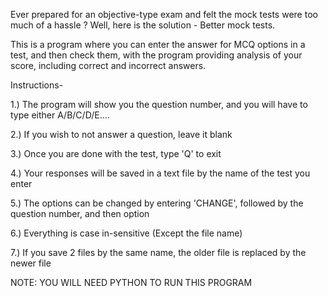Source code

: Ever prepared for an objective-type exam and felt the mock tests were too much of a hassle ?
Well, here is the solution - Better mock tests.

This is a program where you can enter the answer for MCQ options in a test, and then check them, with the program providing analysis of your score, including correct and incorrect answers.

Instructions-

1.) The program will show you the question number, and you will have to type either A/B/C/D/E....

2.) If you wish to not answer a question, leave it blank

3.) Once you are done with the test, type 'Q' to exit

4.) Your responses will be saved in a text file by the name of the test you enter

5.) The options can be changed by entering 'CHANGE', followed by the question number, and then option

6.) Everything is case in-sensitive (Except the file name)

7.) If you save 2 files by the same name, the older file is replaced by the newer file

NOTE: YOU WILL NEED PYTHON TO RUN THIS PROGRAM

§ §

-- About this task --
Report the lines above that have the word "name" in them.

-- Output of the task --
4.) Your responses will be saved in a text file by the name of the test you enter
6.) Everything is case in-sensitive (Except the file name)
7.) If you save 2 files by the same name, the older file is replaced by the newer file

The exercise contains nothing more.